=== Provided material ===
········

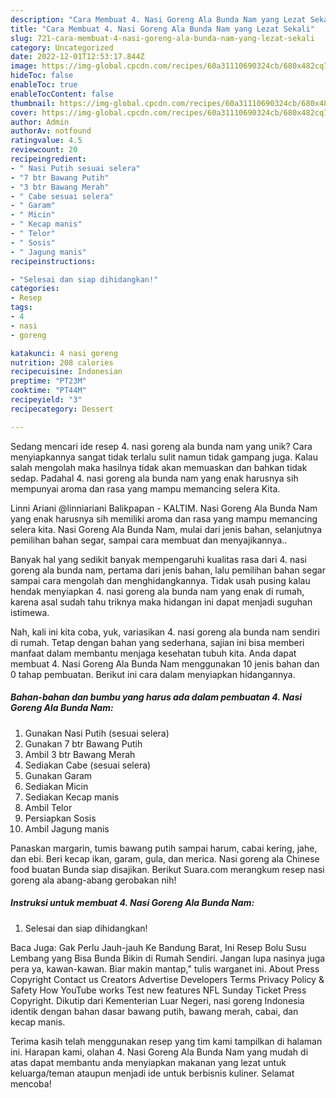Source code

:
 ```yaml
---
description: "Cara Membuat 4. Nasi Goreng Ala Bunda Nam yang Lezat Sekali"
title: "Cara Membuat 4. Nasi Goreng Ala Bunda Nam yang Lezat Sekali"
slug: 721-cara-membuat-4-nasi-goreng-ala-bunda-nam-yang-lezat-sekali
category: Uncategorized
date: 2022-12-01T12:53:17.844Z
image: https://img-global.cpcdn.com/recipes/60a31110690324cb/680x482cq70/4-nasi-goreng-ala-bunda-nam-foto-resep-utama.jpg
hideToc: false
enableToc: true
enableTocContent: false
thumbnail: https://img-global.cpcdn.com/recipes/60a31110690324cb/680x482cq70/4-nasi-goreng-ala-bunda-nam-foto-resep-utama.jpg
cover: https://img-global.cpcdn.com/recipes/60a31110690324cb/680x482cq70/4-nasi-goreng-ala-bunda-nam-foto-resep-utama.jpg
author: Admin
authorAv: notfound
ratingvalue: 4.5
reviewcount: 20
recipeingredient:
- " Nasi Putih sesuai selera"
- "7 btr Bawang Putih"
- "3 btr Bawang Merah"
- " Cabe sesuai selera"
- " Garam"
- " Micin"
- " Kecap manis"
- " Telor"
- " Sosis"
- " Jagung manis"
recipeinstructions:

- "Selesai dan siap dihidangkan!"
categories:
- Resep
tags:
- 4
- nasi
- goreng

katakunci: 4 nasi goreng 
nutrition: 208 calories
recipecuisine: Indonesian
preptime: "PT23M"
cooktime: "PT44M"
recipeyield: "3"
recipecategory: Dessert

---
```





Sedang mencari ide resep 4. nasi goreng ala bunda nam yang unik? Cara menyiapkannya sangat tidak terlalu sulit namun tidak gampang juga. Kalau salah mengolah maka hasilnya tidak akan memuaskan dan bahkan tidak sedap. Padahal 4. nasi goreng ala bunda nam yang enak harusnya sih mempunyai aroma dan rasa yang mampu memancing selera Kita.





Linni Ariani @linniariani Balikpapan - KALTIM. Nasi Goreng Ala Bunda Nam yang enak harusnya sih memiliki aroma dan rasa yang mampu memancing selera kita. Nasi Goreng Ala Bunda Nam, mulai dari jenis bahan, selanjutnya pemilihan bahan segar, sampai cara membuat dan menyajikannya..

Banyak hal yang sedikit banyak mempengaruhi kualitas rasa dari 4. nasi goreng ala bunda nam, pertama dari jenis bahan, lalu pemilihan bahan segar sampai cara mengolah dan menghidangkannya. Tidak usah pusing kalau hendak menyiapkan 4. nasi goreng ala bunda nam yang enak di rumah, karena asal sudah tahu triknya maka hidangan ini dapat menjadi suguhan istimewa.






Nah, kali ini kita coba, yuk, variasikan 4. nasi goreng ala bunda nam sendiri di rumah. Tetap dengan bahan yang sederhana, sajian ini bisa memberi manfaat dalam membantu menjaga kesehatan tubuh kita. Anda dapat membuat 4. Nasi Goreng Ala Bunda Nam menggunakan 10 jenis bahan dan 0 tahap pembuatan. Berikut ini cara dalam menyiapkan hidangannya.

<!--inarticleads1-->

##### Bahan-bahan dan bumbu yang harus ada dalam pembuatan 4. Nasi Goreng Ala Bunda Nam:

1. Gunakan  Nasi Putih (sesuai selera)
1. Gunakan 7 btr Bawang Putih
1. Ambil 3 btr Bawang Merah
1. Sediakan  Cabe (sesuai selera)
1. Gunakan  Garam
1. Sediakan  Micin
1. Sediakan  Kecap manis
1. Ambil  Telor
1. Persiapkan  Sosis
1. Ambil  Jagung manis


Panaskan margarin, tumis bawang putih sampai harum, cabai kering, jahe, dan ebi. Beri kecap ikan, garam, gula, dan merica. Nasi goreng ala Chinese food buatan Bunda siap disajikan. Berikut Suara.com merangkum resep nasi goreng ala abang-abang gerobakan nih! 

<!--inarticleads2-->

##### Instruksi untuk membuat 4. Nasi Goreng Ala Bunda Nam:


1. Selesai dan siap dihidangkan!

Baca Juga: Gak Perlu Jauh-jauh Ke Bandung Barat, Ini Resep Bolu Susu Lembang yang Bisa Bunda Bikin di Rumah Sendiri. Jangan lupa nasinya juga pera ya, kawan-kawan. Biar makin mantap,&#34; tulis warganet ini. About Press Copyright Contact us Creators Advertise Developers Terms Privacy Policy &amp; Safety How YouTube works Test new features NFL Sunday Ticket Press Copyright. Dikutip dari Kementerian Luar Negeri, nasi goreng Indonesia identik dengan bahan dasar bawang putih, bawang merah, cabai, dan kecap manis. 

Terima kasih telah menggunakan resep yang tim kami tampilkan di halaman ini. Harapan kami, olahan 4. Nasi Goreng Ala Bunda Nam yang mudah di atas dapat membantu anda menyiapkan makanan yang lezat untuk keluarga/teman ataupun menjadi ide untuk berbisnis kuliner. Selamat mencoba!
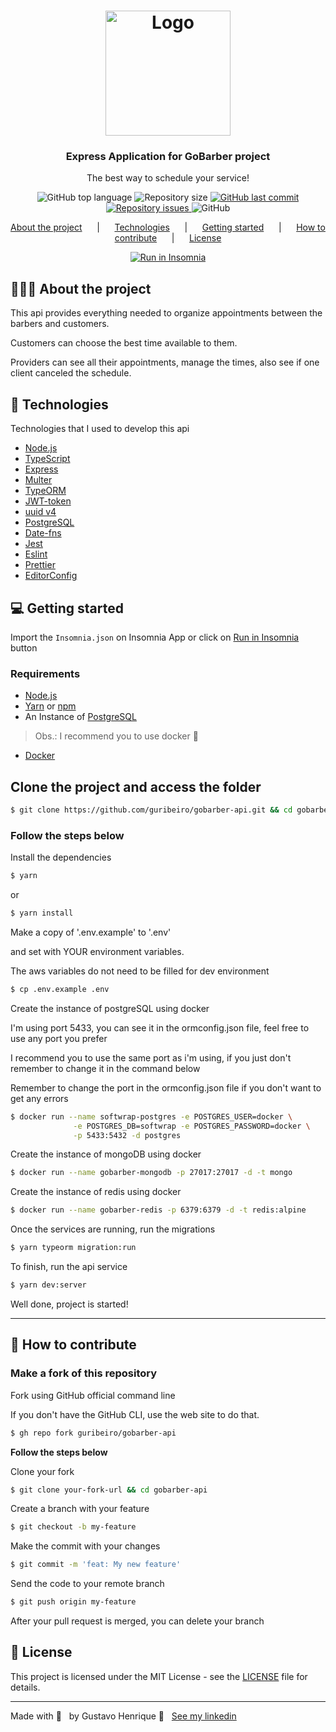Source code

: <h1 align="center">
  <img alt="Logo" src="https://res.cloudinary.com/eliasgcf/image/upload/v1588625369/GoBarber/logo_iw1v9f.svg" width="200px">
</h1>

<h3 align="center">
  Express Application for GoBarber project
</h3>

<p align="center">The best way to schedule your service!</p>

<p align="center">
  <img alt="GitHub top language" src="https://img.shields.io/github/languages/top/guribeiro/gobarber-api?color=3498db&style=for-the-badge">
  <img alt="Repository size" src="https://img.shields.io/github/repo-size/guribeiro/gobarber-api?color=3498db&style=for-the-badge">

  <a href="https://github.com/guribeiro/gobarber-api/commits/master">
    <img alt="GitHub last commit" src="https://img.shields.io/github/last-commit/guribeiro/gobarber-api?color=3498db&style=for-the-badge">
  </a>

  <a href="https://github.com/guribeiro/gobarber-api/issues">
    <img alt="Repository issues" src="https://img.shields.io/github/issues/guribeiro/gobarber-api?color=3498db&style=for-the-badge">
  </a>

  <img alt="GitHub" src="https://img.shields.io/github/license/guribeiro/gobarber-api?color=3498db&style=for-the-badge">
</p>

<p align="center">
  <a href="#%EF%B8%8F-about-the-project">About the project</a>&nbsp; &nbsp; &nbsp; |&nbsp; &nbsp; &nbsp;
  <a href="#-technologies">Technologies</a>&nbsp; &nbsp; &nbsp; |&nbsp; &nbsp; &nbsp;
  <a href="#-getting-started">Getting started</a>&nbsp; &nbsp; &nbsp; |&nbsp; &nbsp; &nbsp;
  <a href="#-how-to-contribute">How to contribute</a>&nbsp; &nbsp; &nbsp; |&nbsp; &nbsp; &nbsp;
  <a href="#-license">License</a>
</p>

<p id="insomniaButton" align="center">
  <a href="https://insomnia.rest/run/?label=GoBarber%20-%20guribeiro&uri=https%3A%2F%2Fraw.githubusercontent.com%2Fguribeiro%2Fgobarber-api%2Fmaster%2FInsomnia.json" target="_blank"><img src="https://insomnia.rest/images/run.svg" alt="Run in Insomnia"></a>
</p>

## 💇🏻‍♂️ About the project

This api provides everything needed to organize appointments between the barbers and customers.

Customers can choose the best time available to them.

Providers can see all their appointments, manage the times, also see if one client canceled the schedule.

<!-- To see the **web client**, click here: [GoBarber Web](https://github.com/guribeiro/gobarber-web)<br /> -->
<!-- To see the **mobile client**, click here: [GoBarber Mobile](https://github.com/guribeiro/gobarber-mobile) -->

## 🚀 Technologies

Technologies that I used to develop this api

* [Node.js](https://nodejs.org/en/)
* [TypeScript](https://www.typescriptlang.org/)
* [Express](https://expressjs.com/pt-br/)
* [Multer](https://github.com/expressjs/multer)
* [TypeORM](https://typeorm.io/#/)
* [JWT-token](https://jwt.io/)
* [uuid v4](https://github.com/thenativeweb/uuidv4/)
* [PostgreSQL](https://www.postgresql.org/)
* [Date-fns](https://date-fns.org/)
* [Jest](https://jestjs.io/)
* [Eslint](https://eslint.org/)
* [Prettier](https://prettier.io/)
* [EditorConfig](https://editorconfig.org/)

## 💻 Getting started

Import the `Insomnia.json` on Insomnia App or click on [Run in Insomnia](#insomniaButton) button

### Requirements

* [Node.js](https://nodejs.org/en/)
* [Yarn](https://classic.yarnpkg.com/) or [npm](https://www.npmjs.com/)
* An Instance of [PostgreSQL](https://www.postgresql.org/)

> Obs.: I recommend you to use docker 🐳
* [Docker](https://www.docker.com/)

## **Clone the project and access the folder**

``` bash
$ git clone https://github.com/guribeiro/gobarber-api.git && cd gobarber-api
```

### **Follow the steps below**

<div>
  <p>Install the dependencies</p>
</div>

``` bash
$ yarn
```
or
``` bash
$ yarn install
```

<div>
  <p>Make a copy of '.env.example' to '.env'</p>
  <p>and set with YOUR environment variables.</p>
  <p>The aws variables do not need to be filled for dev environment</p>
</div>

``` bash
$ cp .env.example .env
```
<div>
  <p>Create the instance of postgreSQL using docker</p>
  <p>I'm using port 5433, you can see it in the ormconfig.json file, feel free to use any port you prefer</p>
  <p>I recommend you to use the same port as i'm using, if you just don't remember to change it in the command below</p>
  <p>Remember to change the port in the ormconfig.json file if you don't want to get any errors</p>
</div>

``` bash
$ docker run --name softwrap-postgres -e POSTGRES_USER=docker \
              -e POSTGRES_DB=softwrap -e POSTGRES_PASSWORD=docker \
              -p 5433:5432 -d postgres
```
<div>
  <p>Create the instance of mongoDB using docker</p>
</div>

``` bash
$ docker run --name gobarber-mongodb -p 27017:27017 -d -t mongo
```

<div>
  <p>Create the instance of redis using docker</p>
</div>

``` bash
$ docker run --name gobarber-redis -p 6379:6379 -d -t redis:alpine
```

<div>
  <p>Once the services are running, run the migrations</p>
</div>

``` bash
$ yarn typeorm migration:run
```
<div>
  <p>To finish, run the api service</p>
</div>

``` bash
$ yarn dev:server
```
 <p>Well done, project is started!</p>

<hr/>

## 🤔 How to contribute

### **Make a fork of this repository**

<div>
  <p>Fork using GitHub official command line</p>
  <p>If you don't have the GitHub CLI, use the web site to do that.</p>
</div>

``` bash
$ gh repo fork guribeiro/gobarber-api
```

**Follow the steps below**

<div>
  <p>Clone your fork</p>
</div>

```bash
$ git clone your-fork-url && cd gobarber-api
```
<div>
  <p>Create a branch with your feature</p>
</div>

```bash
$ git checkout -b my-feature
```
<div>
  <p>Make the commit with your changes</p>
</div>

```bash
$ git commit -m 'feat: My new feature'
```
<div>
  <p>Send the code to your remote branch</p>
</div>

``` bash
$ git push origin my-feature
```

After your pull request is merged, you can delete your branch

## 📝 License

This project is licensed under the MIT License - see the [LICENSE](LICENSE) file for details.

---

Made with 💜 &nbsp; by Gustavo Henrique 👋 &nbsp; [See my linkedin](https://www.linkedin.com/in/gustavohribeiro/)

········

If a line above contains the word "Ambil", list it.

1. Ambil 3 btr Bawang Merah
1. Ambil  Telor
1. Ambil  Jagung manis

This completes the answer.